- Opening Delimiter -

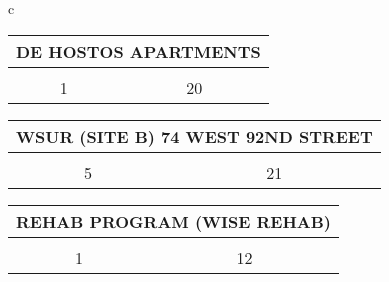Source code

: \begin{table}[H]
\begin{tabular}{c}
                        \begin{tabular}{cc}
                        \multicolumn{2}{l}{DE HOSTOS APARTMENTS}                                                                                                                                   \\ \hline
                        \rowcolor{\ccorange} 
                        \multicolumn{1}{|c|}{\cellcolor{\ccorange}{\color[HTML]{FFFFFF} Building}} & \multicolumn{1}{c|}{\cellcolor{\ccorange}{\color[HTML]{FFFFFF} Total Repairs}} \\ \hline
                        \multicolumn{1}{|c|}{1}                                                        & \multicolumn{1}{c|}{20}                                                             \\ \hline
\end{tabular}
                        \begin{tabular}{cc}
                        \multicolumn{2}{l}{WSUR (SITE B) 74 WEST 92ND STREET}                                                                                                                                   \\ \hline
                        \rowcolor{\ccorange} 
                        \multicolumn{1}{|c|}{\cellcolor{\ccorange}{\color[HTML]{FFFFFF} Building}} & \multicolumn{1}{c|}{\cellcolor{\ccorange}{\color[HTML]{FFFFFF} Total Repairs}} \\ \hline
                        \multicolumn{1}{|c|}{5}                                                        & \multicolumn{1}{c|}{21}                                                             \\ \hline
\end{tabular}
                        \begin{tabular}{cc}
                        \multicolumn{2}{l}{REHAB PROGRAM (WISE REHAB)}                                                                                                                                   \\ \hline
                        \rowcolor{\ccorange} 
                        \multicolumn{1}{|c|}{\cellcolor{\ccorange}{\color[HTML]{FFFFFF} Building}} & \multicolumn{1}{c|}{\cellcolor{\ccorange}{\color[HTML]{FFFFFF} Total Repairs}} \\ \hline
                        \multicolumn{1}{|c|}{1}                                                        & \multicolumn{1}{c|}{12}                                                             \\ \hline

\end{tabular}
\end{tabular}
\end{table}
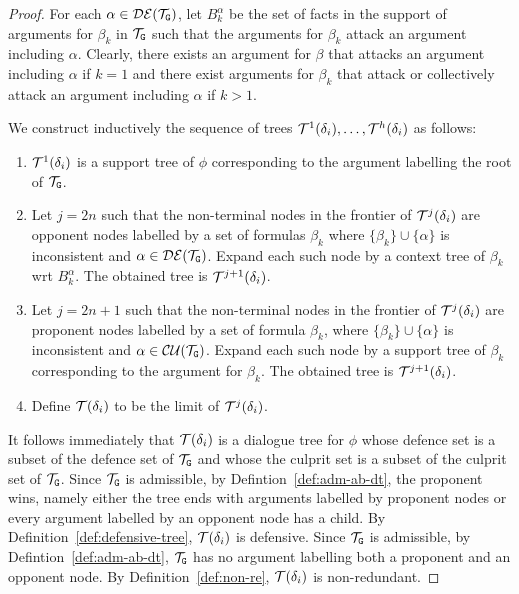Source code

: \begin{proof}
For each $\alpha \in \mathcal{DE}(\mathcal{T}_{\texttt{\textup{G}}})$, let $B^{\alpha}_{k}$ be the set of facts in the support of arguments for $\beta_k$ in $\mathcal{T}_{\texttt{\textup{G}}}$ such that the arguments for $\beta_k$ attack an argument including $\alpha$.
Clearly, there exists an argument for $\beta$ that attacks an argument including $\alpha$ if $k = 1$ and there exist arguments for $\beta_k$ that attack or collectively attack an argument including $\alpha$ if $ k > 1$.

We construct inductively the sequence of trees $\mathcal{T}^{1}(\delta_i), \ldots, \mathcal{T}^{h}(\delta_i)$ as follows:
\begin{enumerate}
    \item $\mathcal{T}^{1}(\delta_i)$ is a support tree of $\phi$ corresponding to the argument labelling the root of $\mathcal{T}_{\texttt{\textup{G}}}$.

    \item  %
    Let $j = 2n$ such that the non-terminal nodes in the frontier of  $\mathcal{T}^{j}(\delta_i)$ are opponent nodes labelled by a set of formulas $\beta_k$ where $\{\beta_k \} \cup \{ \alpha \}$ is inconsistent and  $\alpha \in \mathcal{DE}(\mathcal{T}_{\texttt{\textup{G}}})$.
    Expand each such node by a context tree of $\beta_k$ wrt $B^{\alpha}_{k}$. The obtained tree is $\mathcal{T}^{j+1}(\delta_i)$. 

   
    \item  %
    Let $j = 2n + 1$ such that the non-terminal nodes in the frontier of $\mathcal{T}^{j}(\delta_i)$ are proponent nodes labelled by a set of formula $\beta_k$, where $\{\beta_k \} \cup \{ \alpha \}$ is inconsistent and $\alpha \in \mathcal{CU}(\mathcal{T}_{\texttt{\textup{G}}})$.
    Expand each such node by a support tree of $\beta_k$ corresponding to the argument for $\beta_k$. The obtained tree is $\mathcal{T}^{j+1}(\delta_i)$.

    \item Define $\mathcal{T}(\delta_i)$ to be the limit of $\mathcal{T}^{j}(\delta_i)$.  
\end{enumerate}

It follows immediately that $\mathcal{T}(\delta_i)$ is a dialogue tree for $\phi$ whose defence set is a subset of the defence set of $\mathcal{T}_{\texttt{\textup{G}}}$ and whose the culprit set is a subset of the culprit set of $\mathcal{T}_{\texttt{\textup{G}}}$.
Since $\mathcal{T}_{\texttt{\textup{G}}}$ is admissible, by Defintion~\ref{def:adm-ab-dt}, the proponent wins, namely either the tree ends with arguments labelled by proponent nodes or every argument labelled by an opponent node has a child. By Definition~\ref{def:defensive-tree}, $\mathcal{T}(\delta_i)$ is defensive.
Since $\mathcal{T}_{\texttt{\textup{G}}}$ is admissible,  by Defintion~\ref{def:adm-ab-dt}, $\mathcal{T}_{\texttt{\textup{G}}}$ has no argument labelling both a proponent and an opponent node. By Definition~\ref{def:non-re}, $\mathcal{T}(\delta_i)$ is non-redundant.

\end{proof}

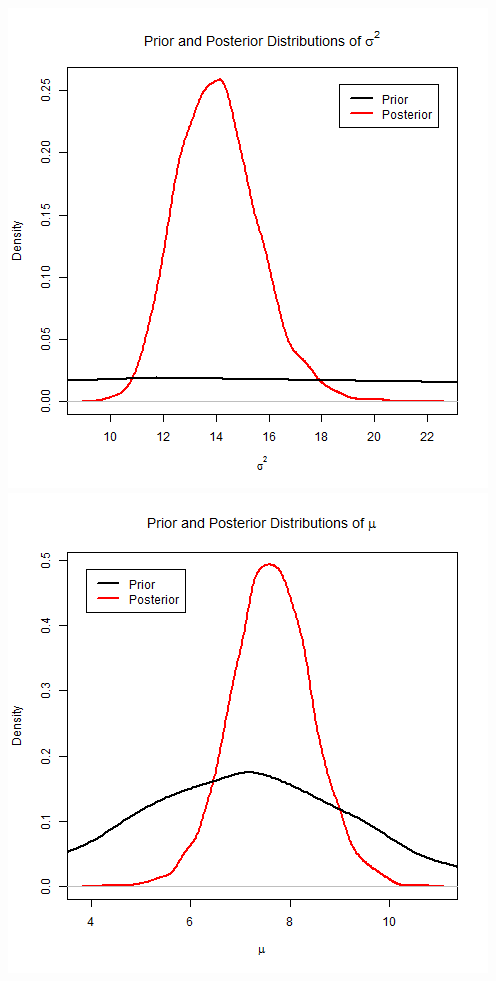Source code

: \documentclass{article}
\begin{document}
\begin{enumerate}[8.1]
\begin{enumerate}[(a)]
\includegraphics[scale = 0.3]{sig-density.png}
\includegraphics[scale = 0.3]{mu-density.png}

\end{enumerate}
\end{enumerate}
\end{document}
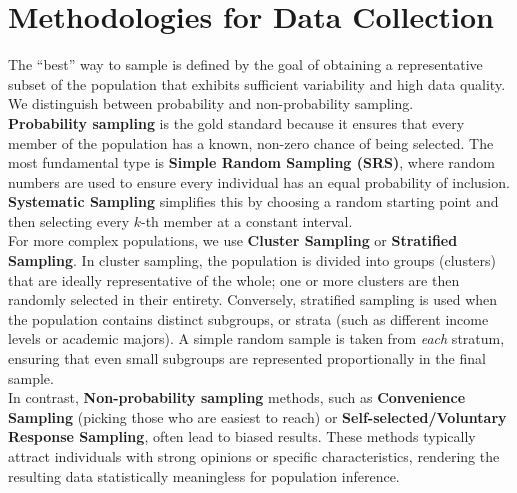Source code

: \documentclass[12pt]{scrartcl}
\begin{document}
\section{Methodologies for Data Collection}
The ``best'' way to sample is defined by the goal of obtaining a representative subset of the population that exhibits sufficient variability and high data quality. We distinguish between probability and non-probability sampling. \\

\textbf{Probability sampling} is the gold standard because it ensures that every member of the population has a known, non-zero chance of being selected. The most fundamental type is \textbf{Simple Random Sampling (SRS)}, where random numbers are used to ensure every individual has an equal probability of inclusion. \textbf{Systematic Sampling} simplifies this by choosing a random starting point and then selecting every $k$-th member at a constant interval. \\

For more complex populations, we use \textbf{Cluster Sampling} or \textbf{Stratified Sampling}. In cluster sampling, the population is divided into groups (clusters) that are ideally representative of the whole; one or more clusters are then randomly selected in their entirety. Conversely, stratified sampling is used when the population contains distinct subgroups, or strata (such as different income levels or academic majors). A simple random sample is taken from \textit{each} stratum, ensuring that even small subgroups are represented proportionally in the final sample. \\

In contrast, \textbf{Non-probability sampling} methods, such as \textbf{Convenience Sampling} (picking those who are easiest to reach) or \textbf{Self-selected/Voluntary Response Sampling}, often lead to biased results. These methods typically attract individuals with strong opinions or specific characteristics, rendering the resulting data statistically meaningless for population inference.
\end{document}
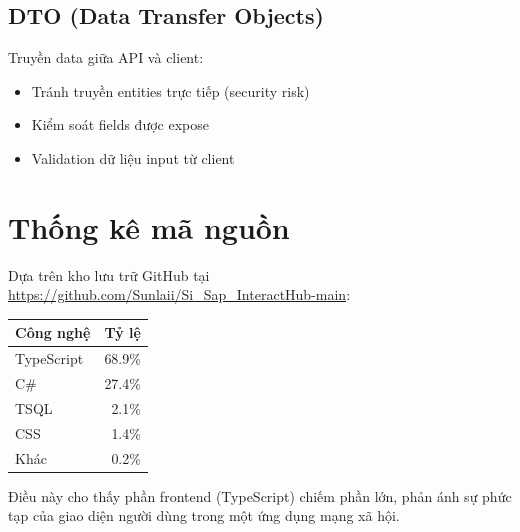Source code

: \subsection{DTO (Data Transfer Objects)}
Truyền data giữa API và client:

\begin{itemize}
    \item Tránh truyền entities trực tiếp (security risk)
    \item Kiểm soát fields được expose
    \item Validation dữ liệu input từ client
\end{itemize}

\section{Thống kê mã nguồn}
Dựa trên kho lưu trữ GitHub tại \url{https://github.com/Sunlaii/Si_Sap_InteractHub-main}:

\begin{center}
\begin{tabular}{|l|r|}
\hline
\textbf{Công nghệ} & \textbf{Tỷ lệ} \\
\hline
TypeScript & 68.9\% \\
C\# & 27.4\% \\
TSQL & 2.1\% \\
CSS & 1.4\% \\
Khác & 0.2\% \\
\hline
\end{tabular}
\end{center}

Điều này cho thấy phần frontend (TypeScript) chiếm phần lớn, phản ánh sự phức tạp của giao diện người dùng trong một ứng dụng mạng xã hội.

- Closing Delimiter -

Which lines of the material contain "Defintion"? List them.

> **Your response**:
Since $\mathcal{T}_{\texttt{\textup{G}}}$ is admissible, by Defintion~\ref{def:adm-ab-dt}, the proponent wins, namely either the tree ends with arguments labelled by proponent nodes or every argument labelled by an opponent node has a child. By Definition~\ref{def:defensive-tree}, $\mathcal{T}(\delta_i)$ is defensive.
Since $\mathcal{T}_{\texttt{\textup{G}}}$ is admissible,  by Defintion~\ref{def:adm-ab-dt}, $\mathcal{T}_{\texttt{\textup{G}}}$ has no argument labelling both a proponent and an opponent node. By Definition~\ref{def:non-re}, $\mathcal{T}(\delta_i)$ is non-redundant.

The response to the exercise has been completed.